- _Requirement_
Transcribe, without any change, the line that includes "I’m designing from" and all the lines that come after it in the material below.

- _Material for this task_
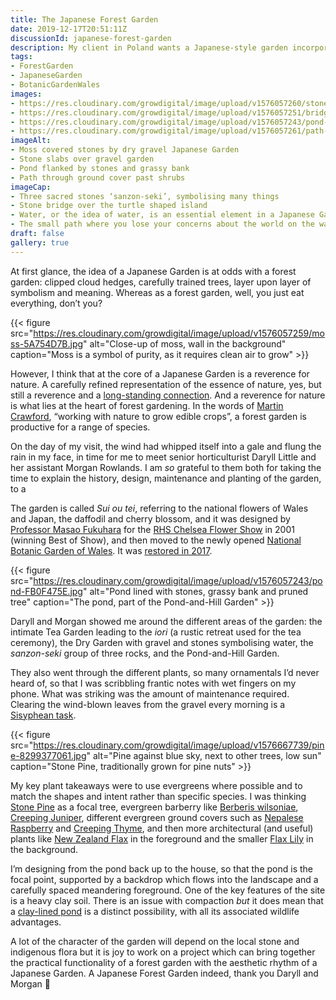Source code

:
 ```yaml
---
title: The Japanese Forest Garden
date: 2019-12-17T20:51:11Z
discussionId: japanese-forest-garden
description: My client in Poland wants a Japanese-style garden incorporated into the forest garden, so I made a special trip to meet the staff responsible for the Japanese Garden at Botanic Garden Wales
tags: 
- ForestGarden
- JapaneseGarden
- BotanicGardenWales
images: 
- https://res.cloudinary.com/growdigital/image/upload/v1576057260/stones-D5F403FB.jpg
- https://res.cloudinary.com/growdigital/image/upload/v1576057251/bridge-16A62E23.jpg
- https://res.cloudinary.com/growdigital/image/upload/v1576057243/pond-FB0F475E.jpg
- https://res.cloudinary.com/growdigital/image/upload/v1576057261/path-8391B52E.jpg
imageAlt:
- Moss covered stones by dry gravel Japanese Garden
- Stone slabs over gravel garden
- Pond flanked by stones and grassy bank
- Path through ground cover past shrubs
imageCap:
- Three sacred stones ‘sanzon-seki’, symbolising many things
- Stone bridge over the turtle shaped island
- Water, or the idea of water, is an essential element in a Japanese Garden
- The small path where you lose your concerns about the world on the way to the tea house
draft: false
gallery: true
---
```


At first glance, the idea of a Japanese Garden is at odds with a forest garden: clipped cloud hedges, carefully trained trees, layer upon layer of symbolism and meaning. Whereas as a forest garden, well, you just eat everything, don’t you?

{{< figure src="https://res.cloudinary.com/growdigital/image/upload/v1576057259/moss-5A754D7B.jpg" alt="Close-up of moss, wall in the background" caption="Moss is a symbol of purity, as it requires clean air to grow" >}}

However, I think that at the core of a Japanese Garden is a reverence for nature. A carefully refined representation of the essence of nature, yes, but still a reverence and a [long-standing connection](https://en.wikipedia.org/wiki/Shinto). And a reverence for nature is what lies at the heart of forest gardening. In the words of [Martin Crawford](https://www.agroforestry.co.uk/about_us/), “working with nature to grow edible crops”, a forest garden is productive for a range of species.

On the day of my visit, the wind had whipped itself into a gale and flung the rain in my face, in time for me to meet senior horticulturist Daryll Little and her assistant Morgan Rowlands. I am _so_ grateful to them both for taking the time to explain the history, design, maintenance and planting of the garden, to a

The garden is called _Sui ou tei_, referring to the national flowers of Wales and Japan, the daffodil and cherry blossom, and it was designed by [Professor Masao Fukuhara](https://www.telegraph.co.uk/gardening/4793669/The-making-of-a-Chelsea-Flower-Show-winner.html) for the [RHS Chelsea Flower Show](https://en.wikipedia.org/wiki/Chelsea_Flower_Show) in 2001 (winning Best of Show), and then moved to the newly opened [National Botanic Garden of Wales](https://botanicgarden.wales). It was [restored in 2017](https://botanicgarden.wales/press/japanese-garden-a-symbol-of-special-bond-with-wales/).

{{< figure src="https://res.cloudinary.com/growdigital/image/upload/v1576057243/pond-FB0F475E.jpg" alt="Pond lined with stones, grassy bank and pruned tree" caption="The pond, part of the Pond-and-Hill Garden" >}}

Daryll and Morgan showed me around the different areas of the garden: the intimate Tea Garden leading to the _iori_ (a rustic retreat used for the tea ceremony), the Dry Garden with gravel and stones symbolising water, the _sanzon-seki_ group of three rocks, and the Pond-and-Hill Garden. 

They also went through the different plants, so many ornamentals I’d never heard of, so that I was scribbling frantic notes with wet fingers on my phone. What was striking was the amount of maintenance required. Clearing the wind-blown leaves from the gravel every morning is a [Sisyphean task](https://en.wikipedia.org/wiki/Sisyphus).

{{< figure src="https://res.cloudinary.com/growdigital/image/upload/v1576667739/pine-8299377061.jpg" alt="Pine against blue sky, next to other trees, low sun" caption="Stone Pine, traditionally grown for pine nuts" >}}

My key plant takeaways were to use evergreens where possible and to match the shapes and intent rather than specific species. I was thinking [Stone Pine](https://pfaf.org/user/Plant.aspx?LatinName=Pinus+pinea) as a focal tree, evergreen barberry like [Berberis wilsoniae](https://pfaf.org/user/Plant.aspx?LatinName=Berberis+wilsoniae), [Creeping Juniper](https://pfaf.org/user/Plant.aspx?LatinName=Juniperus+horizontalis), different evergreen ground covers such as [Nepalese Raspberry](https://pfaf.org/user/plant.aspx?latinname=Rubus+nepalensis) and [Creeping Thyme](https://pfaf.org/user/plant.aspx?latinname=Thymus+serpyllum), and then more architectural (and useful) plants like [New Zealand Flax](https://pfaf.org/user/plant.aspx?latinname=Phormium+tenax) in the foreground and the smaller [Flax Lily](https://www.rhs.org.uk/Plants/91178/Phormium-Sundowner-(v)/Details) in the background.

I’m designing from the pond back up to the house, so that the pond is the focal point, supported by a backdrop which flows into the landscape and a carefully spaced meandering foreground. One of the key features of the site is a heavy clay soil. There is an issue with compaction _but_ it does mean that a [clay-lined pond](https://www.forestgarden.wales/blog/clay-lined-pond/) is a distinct possibility, with all its associated wildlife advantages.

A lot of the character of the garden will depend on the local stone and indigenous flora but it is joy to work on a project which can bring together the practical functionality of a forest garden with the aesthetic rhythm of a Japanese Garden. A Japanese Forest Garden indeed, thank you Daryll and Morgan 🙏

- _The answer_
I’m designing from the pond back up to the house, so that the pond is the focal point, supported by a backdrop which flows into the landscape and a carefully spaced meandering foreground. One of the key features of the site is a heavy clay soil. There is an issue with compaction _but_ it does mean that a [clay-lined pond](https://www.forestgarden.wales/blog/clay-lined-pond/) is a distinct possibility, with all its associated wildlife advantages.

A lot of the character of the garden will depend on the local stone and indigenous flora but it is joy to work on a project which can bring together the practical functionality of a forest garden with the aesthetic rhythm of a Japanese Garden. A Japanese Forest Garden indeed, thank you Daryll and Morgan 🙏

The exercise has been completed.